Self-avoiding property of finite approximations
Under the Properties heading, the article says
- Peano's original construction is self-contacting at all finite approximations, but Hilbert's construction is self-avoiding for all finite approximations.
But this is not true: First, Peano's original construction does not even use finite approximations. Instead, it is defined directly in terms of the trinary digits of the argument (!). Second, his construction could be described in terms of self-avoiding finite approximations, as the figure in the article clearly shows. And third, properties of finite approximations are not properties of the curve, so they don't belong under the Properties heading anyway. Accordingly, I am going to delete the statement. Hanche 16:37, 2 September 2007 (UTC)

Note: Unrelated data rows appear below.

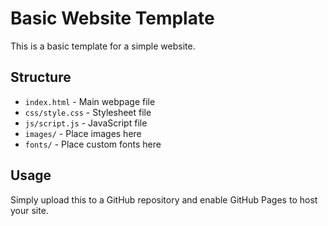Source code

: # Basic Website Template

This is a basic template for a simple website. 

## Structure

- `index.html` - Main webpage file
- `css/style.css` - Stylesheet file
- `js/script.js` - JavaScript file
- `images/` - Place images here
- `fonts/` - Place custom fonts here

## Usage

Simply upload this to a GitHub repository and enable GitHub Pages to host your site.

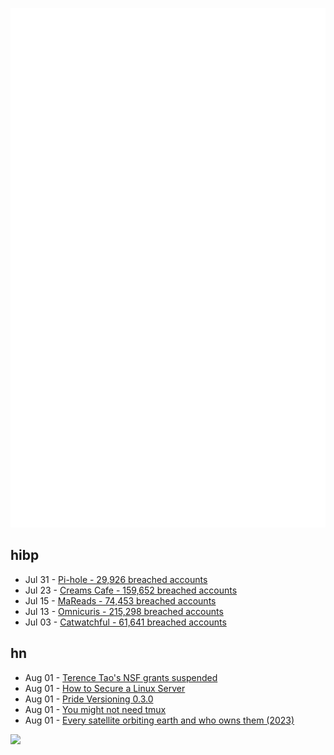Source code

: ![Metrics](https://raw.githubusercontent.com/phixion/phixion/master/metrics.svg)

## hibp

<!--
for https://github.com/phixion/phixion/blob/main/.github/workflows/feeds.yml
-->
<!--START_SECTION:haveibeenpwnd-->
- Jul 31 - [Pi-hole - 29,926 breached accounts](https://haveibeenpwned.com/Breach/ThePi-Hole)
- Jul 23 - [Creams Cafe - 159,652 breached accounts](https://haveibeenpwned.com/Breach/CreamsCafe)
- Jul 15 - [MaReads - 74,453 breached accounts](https://haveibeenpwned.com/Breach/MaReads)
- Jul 13 - [Omnicuris - 215,298 breached accounts](https://haveibeenpwned.com/Breach/Omnicuris)
- Jul 03 - [Catwatchful - 61,641 breached accounts](https://haveibeenpwned.com/Breach/Catwatchful)
<!--END_SECTION:haveibeenpwnd-->

## hn

<!--
for https://github.com/phixion/phixion/blob/main/.github/workflows/feeds.yml
-->
<!--START_SECTION:hn-->
- Aug 01 - [Terence Tao's NSF grants suspended](https://bsky.app/profile/dangaristo.bsky.social/post/3lvc7ldavhk2o)
- Aug 01 - [How to Secure a Linux Server](https://github.com/imthenachoman/How-To-Secure-A-Linux-Server)
- Aug 01 - [Pride Versioning 0.3.0](https://pridever.org/)
- Aug 01 - [You might not need tmux](https://bower.sh/you-might-not-need-tmux)
- Aug 01 - [Every satellite orbiting earth and who owns them (2023)](https://dewesoft.com/blog/every-satellite-orbiting-earth-and-who-owns-them)
<!--END_SECTION:hn-->

<!--
for https://yhype.me
-->
![](https://hit.yhype.me/github/profile?user_id=13013670)
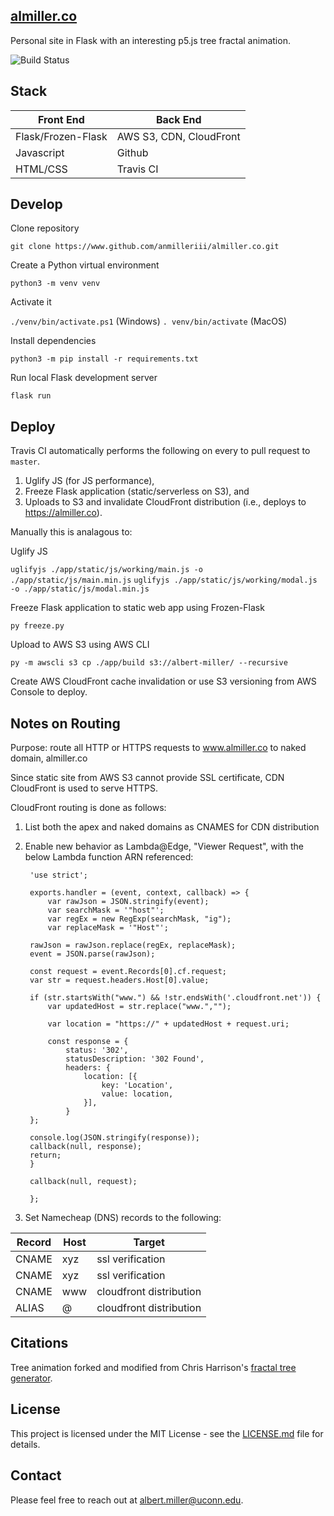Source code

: 


## [almiller.co](https://www.almiller.co)

Personal site in Flask with an interesting p5.js tree fractal animation.

![Build Status](https://travis-ci.com/ANMillerIII/almiller.co.svg?branch=master)

## Stack

| Front End          | Back End                |
| ------------------ | ----------------------- |
| Flask/Frozen-Flask | AWS S3, CDN, CloudFront |
| Javascript         | Github                  |
| HTML/CSS           | Travis CI               |

## Develop

Clone repository

`git clone https://www.github.com/anmilleriii/almiller.co.git`

Create a Python virtual environment

`python3 -m venv venv`

Activate it

`./venv/bin/activate.ps1` (Windows)
`. venv/bin/activate` (MacOS)

Install dependencies

`python3 -m pip install -r requirements.txt`

Run local Flask development server

`flask run`

## Deploy

Travis CI automatically performs the following on every to pull request to `master`.

1. Uglify JS (for JS performance),
2. Freeze Flask application (static/serverless on S3), and
3. Uploads to S3 and invalidate CloudFront distribution (i.e., deploys to https://almiller.co).

Manually this is analagous to:

Uglify JS

`uglifyjs ./app/static/js/working/main.js -o ./app/static/js/main.min.js`
`uglifyjs ./app/static/js/working/modal.js -o ./app/static/js/modal.min.js`

Freeze Flask application to static web app using Frozen-Flask

`py freeze.py`

Upload to AWS S3 using AWS CLI

`py -m awscli s3 cp ./app/build s3://albert-miller/ --recursive`

Create AWS CloudFront cache invalidation or use S3 versioning from AWS Console to deploy.

##  Notes on Routing

Purpose: route all HTTP or HTTPS requests to www.almiller.co to naked domain, almiller.co

Since static site from AWS S3 cannot provide SSL certificate, CDN CloudFront is used to serve HTTPS.

CloudFront routing is done as follows:

1. List both the apex and naked domains as CNAMES for CDN distribution
2. Enable new behavior as Lambda@Edge, "Viewer Request", with the below Lambda function ARN referenced:

    
        'use strict';

        exports.handler = (event, context, callback) => {
            var rawJson = JSON.stringify(event);
            var searchMask = '"host"';
            var regEx = new RegExp(searchMask, "ig");  
            var replaceMask = '"Host"';

        rawJson = rawJson.replace(regEx, replaceMask);
        event = JSON.parse(rawJson);

        const request = event.Records[0].cf.request;
        var str = request.headers.Host[0].value;

        if (str.startsWith("www.") && !str.endsWith('.cloudfront.net')) {
            var updatedHost = str.replace("www.","");

            var location = "https://" + updatedHost + request.uri;

            const response = {
                status: '302',
                statusDescription: '302 Found',
                headers: {
                    location: [{
                        key: 'Location',
                        value: location,
                    }],
                }
        };

        console.log(JSON.stringify(response));
        callback(null, response);
        return;
        }

        callback(null, request);
        
        };

3. Set Namecheap (DNS) records to the following:

| Record | Host | Target                  |
| ------ | ---- | ----------------------- |
| CNAME  | xyz  | ssl verification        |
| CNAME  | xyz  | ssl verification        |
| CNAME  | www  | cloudfront distribution |
| ALIAS  | @    | cloudfront distribution |


## Citations

Tree animation forked and modified from Chris Harrison's [fractal tree generator](https://github.com/someuser-321/TreeGenerator).

## License

This project is licensed under the MIT License - see the [LICENSE.md](LICENSE.md) file for details.

## Contact

Please feel free to reach out at [albert.miller@uconn.edu](mailto::albert.miller@uconn.edu).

Proof that a square and its side contain the same number of points
The formal proof kindly provided by JRSpriggs (around which I built this section) involves the definition of a right-inverse which seems not to be a ("proper") function, because it yields nonunique results... This is because the original space-filling curve is self-intersecting. Was I clear enough? Am I right? Is this right inverse compatible with Cantor–Bernstein–Schroeder theorem? Paolo.dL 15:19, 7 September 2007 (UTC)
- Using the axiom of choice, we can get a right inverse to any surjective function. In fact, asserting the existence of an inverse to every surjective function is AC. I sense there might be away to get around AC by using directly some sort of dual to C-B-S, but I doubt there's actually a constructive proof. Depends what you call "proper" I guess. --192.75.48.150 17:40, 7 September 2007 (UTC)